9) Kutipan dari Penelitian Terbaru

Anda dapat mulai dengan mengutip laporan penelitian terbaru.

Salah satu contohnya adalah:

“According to a story in a recent issue of Businessweek, there were almost 11 million millionaires in America in 2018, most of them self-made.”

(“Menurut sebuah cerita dalam edisi Businessweek baru-baru ini, ada hampir 11 juta jutawan di Amerika pada tahun 2018, kebanyakan dari mereka adalah usaha sendiri.”)

10) Memberi Harapan

Ketika Anda berbicara dengan efektif, Anda memberi orang semacam harapan.

Ingat, tujuan utama berbicara adalah menginspirasi orang untuk melakukan hal-hal yang tidak akan mereka lakukan tanpa adanya komentar Anda.

Segala sesuatu yang Anda katakan harus terkait dengan tindakan yang Anda ingin orang lakukan dan alasan mereka harus mengambil tindakan itu.

11) Menghibur

Saya biasa berjalan ke atas panggung setelah selesai berbicara dengan seseorang di samping, dan berhenti untuk memberikan ceramah.

Penonton merasa bahwa seluruh pembicaraan saya adalah satu percakapan yang terus menerus.

Saya pergi ke tepi panggung, membuka lengan, dan memberi isyarat kepada para hadirin untuk mendekat sedikit.

Lalu berkata, “Kemarilah, biarkan aku memberitahumu sesuatu,” dan kemudian melambaikan tangan ke depan seolah-olah akan memberitahukan rahasia ke seluruh ruangan.

Yang menakjubkan adalah bahwa semua orang di ruangan condong ke depan untuk mendengar “rahasia” yang akan diberikan. 

Semua orang tiba-tiba menyadari apa yang mereka lakukan dan tertawa terbahak-bahak. 

Cara yang luar biasa untuk membawa penonton bertepuk tangan.

12) Ajukan Pertanyaan

Anda dapat membuka pembicaraan dengan membuat pernyataan positif. Atau mengajukan pertanyaan yang membutuhkan angkat tangan dalam pembukaan pidato Anda.

Coba lakukan hal seperti ini:

“This is a great time to be alive and in business in America. By the way how many people here are self-employed?”

(“Ini adalah waktu yang tepat untuk hidup dan berbisnis di Amerika. Ngomong-ngomong, berapa banyak orang di sini yang bekerja?”)

Angkat tangan Anda untuk menunjukkan apa yang Anda ingin orang lakukan. 

Saya telah menggunakan kalimat ini, dan setelah itu, sejumlah tangan terangkat, saya kemudian berkata kepada seseorang yang mengangkat tangan di depan, 

“How many people here are really self-employed?”

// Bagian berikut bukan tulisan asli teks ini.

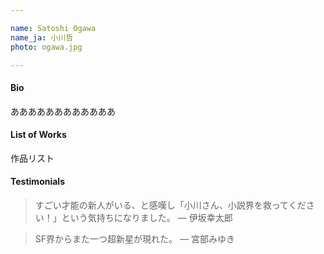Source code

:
 ```yaml
---

name: Satoshi Ogawa  
name_ja: 小川哲
photo: ogawa.jpg

---
```


#### Bio

ああああああああああああ

#### List of Works

作品リスト

#### Testimonials

> すごい才能の新人がいる、と感嘆し「小川さん、小説界を救ってください！」という気持ちになりました。
> — 伊坂幸太郎

> SF界からまた一つ超新星が現れた。
> — 宮部みゆき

(“Berapa banyak orang di sini yang benar-benar berwiraswasta?”)

Selalu, mereka menjawab, “Kita semua!”

Saya kemudian memuji dan menegaskan jawabannya: 

“You’re right! We are all self-employed, from the time we take our first jobs to the day that we retire; we all work for ourselves, no matter who signs our paychecks.”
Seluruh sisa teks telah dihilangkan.